# [WHAT IS NEEDED]
All of the records below should be retyped exactly, with no pictures included.
....................
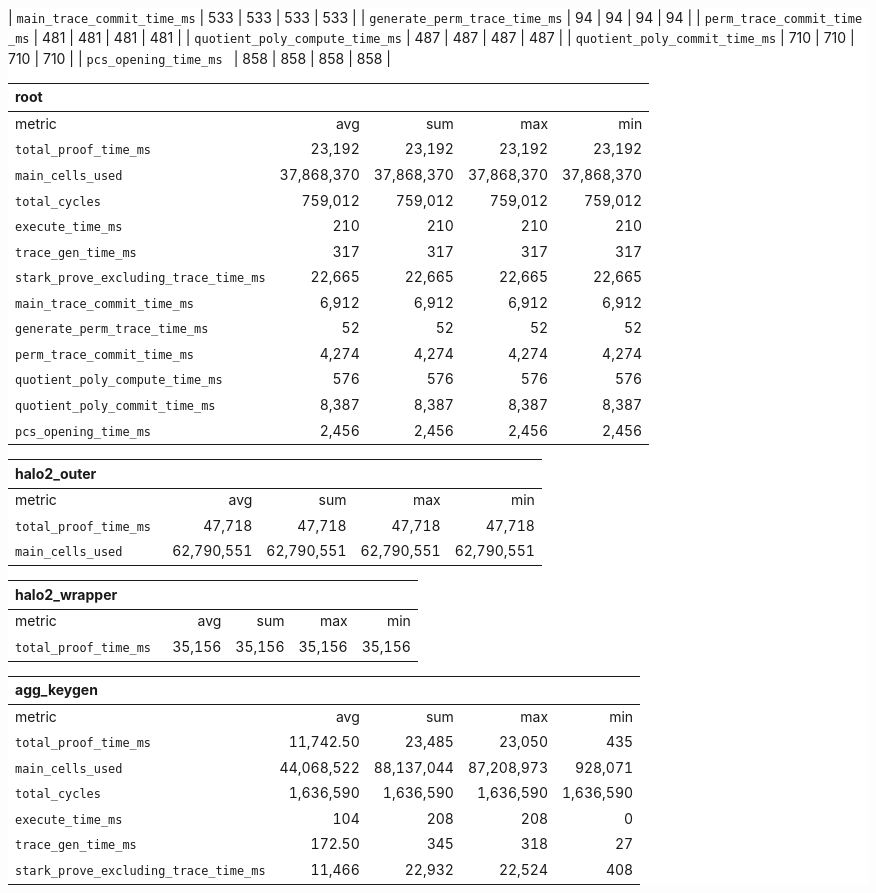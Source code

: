 | `main_trace_commit_time_ms` |  533 |  533 |  533 |  533 |
| `generate_perm_trace_time_ms` |  94 |  94 |  94 |  94 |
| `perm_trace_commit_time_ms` |  481 |  481 |  481 |  481 |
| `quotient_poly_compute_time_ms` |  487 |  487 |  487 |  487 |
| `quotient_poly_commit_time_ms` |  710 |  710 |  710 |  710 |
| `pcs_opening_time_ms ` |  858 |  858 |  858 |  858 |

| root |||||
|:---|---:|---:|---:|---:|
|metric|avg|sum|max|min|
| `total_proof_time_ms ` |  23,192 |  23,192 |  23,192 |  23,192 |
| `main_cells_used     ` |  37,868,370 |  37,868,370 |  37,868,370 |  37,868,370 |
| `total_cycles        ` |  759,012 |  759,012 |  759,012 |  759,012 |
| `execute_time_ms     ` |  210 |  210 |  210 |  210 |
| `trace_gen_time_ms   ` |  317 |  317 |  317 |  317 |
| `stark_prove_excluding_trace_time_ms` |  22,665 |  22,665 |  22,665 |  22,665 |
| `main_trace_commit_time_ms` |  6,912 |  6,912 |  6,912 |  6,912 |
| `generate_perm_trace_time_ms` |  52 |  52 |  52 |  52 |
| `perm_trace_commit_time_ms` |  4,274 |  4,274 |  4,274 |  4,274 |
| `quotient_poly_compute_time_ms` |  576 |  576 |  576 |  576 |
| `quotient_poly_commit_time_ms` |  8,387 |  8,387 |  8,387 |  8,387 |
| `pcs_opening_time_ms ` |  2,456 |  2,456 |  2,456 |  2,456 |

| halo2_outer |||||
|:---|---:|---:|---:|---:|
|metric|avg|sum|max|min|
| `total_proof_time_ms ` |  47,718 |  47,718 |  47,718 |  47,718 |
| `main_cells_used     ` |  62,790,551 |  62,790,551 |  62,790,551 |  62,790,551 |

| halo2_wrapper |||||
|:---|---:|---:|---:|---:|
|metric|avg|sum|max|min|
| `total_proof_time_ms ` |  35,156 |  35,156 |  35,156 |  35,156 |

| agg_keygen |||||
|:---|---:|---:|---:|---:|
|metric|avg|sum|max|min|
| `total_proof_time_ms ` |  11,742.50 |  23,485 |  23,050 |  435 |
| `main_cells_used     ` |  44,068,522 |  88,137,044 |  87,208,973 |  928,071 |
| `total_cycles        ` |  1,636,590 |  1,636,590 |  1,636,590 |  1,636,590 |
| `execute_time_ms     ` |  104 |  208 |  208 |  0 |
| `trace_gen_time_ms   ` |  172.50 |  345 |  318 |  27 |
| `stark_prove_excluding_trace_time_ms` |  11,466 |  22,932 |  22,524 |  408 |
....................
# [OUTPUT OF THE TASK]
Source code

: | `main_trace_commit_time_ms` |  533 |  533 |  533 |  533 |
| `generate_perm_trace_time_ms` |  94 |  94 |  94 |  94 |
| `perm_trace_commit_time_ms` |  481 |  481 |  481 |  481 |
| `quotient_poly_compute_time_ms` |  487 |  487 |  487 |  487 |
| `quotient_poly_commit_time_ms` |  710 |  710 |  710 |  710 |
| `pcs_opening_time_ms ` |  858 |  858 |  858 |  858 |

| root |||||
|:---|---:|---:|---:|---:|
|metric|avg|sum|max|min|
| `total_proof_time_ms ` |  23,192 |  23,192 |  23,192 |  23,192 |
| `main_cells_used     ` |  37,868,370 |  37,868,370 |  37,868,370 |  37,868,370 |
| `total_cycles        ` |  759,012 |  759,012 |  759,012 |  759,012 |
| `execute_time_ms     ` |  210 |  210 |  210 |  210 |
| `trace_gen_time_ms   ` |  317 |  317 |  317 |  317 |
| `stark_prove_excluding_trace_time_ms` |  22,665 |  22,665 |  22,665 |  22,665 |
| `main_trace_commit_time_ms` |  6,912 |  6,912 |  6,912 |  6,912 |
| `generate_perm_trace_time_ms` |  52 |  52 |  52 |  52 |
| `perm_trace_commit_time_ms` |  4,274 |  4,274 |  4,274 |  4,274 |
| `quotient_poly_compute_time_ms` |  576 |  576 |  576 |  576 |
| `quotient_poly_commit_time_ms` |  8,387 |  8,387 |  8,387 |  8,387 |
| `pcs_opening_time_ms ` |  2,456 |  2,456 |  2,456 |  2,456 |

| halo2_outer |||||
|:---|---:|---:|---:|---:|
|metric|avg|sum|max|min|
| `total_proof_time_ms ` |  47,718 |  47,718 |  47,718 |  47,718 |
| `main_cells_used     ` |  62,790,551 |  62,790,551 |  62,790,551 |  62,790,551 |

| halo2_wrapper |||||
|:---|---:|---:|---:|---:|
|metric|avg|sum|max|min|
| `total_proof_time_ms ` |  35,156 |  35,156 |  35,156 |  35,156 |

| agg_keygen |||||
|:---|---:|---:|---:|---:|
|metric|avg|sum|max|min|
| `total_proof_time_ms ` |  11,742.50 |  23,485 |  23,050 |  435 |
| `main_cells_used     ` |  44,068,522 |  88,137,044 |  87,208,973 |  928,071 |
| `total_cycles        ` |  1,636,590 |  1,636,590 |  1,636,590 |  1,636,590 |
| `execute_time_ms     ` |  104 |  208 |  208 |  0 |
| `trace_gen_time_ms   ` |  172.50 |  345 |  318 |  27 |
| `stark_prove_excluding_trace_time_ms` |  11,466 |  22,932 |  22,524 |  408 |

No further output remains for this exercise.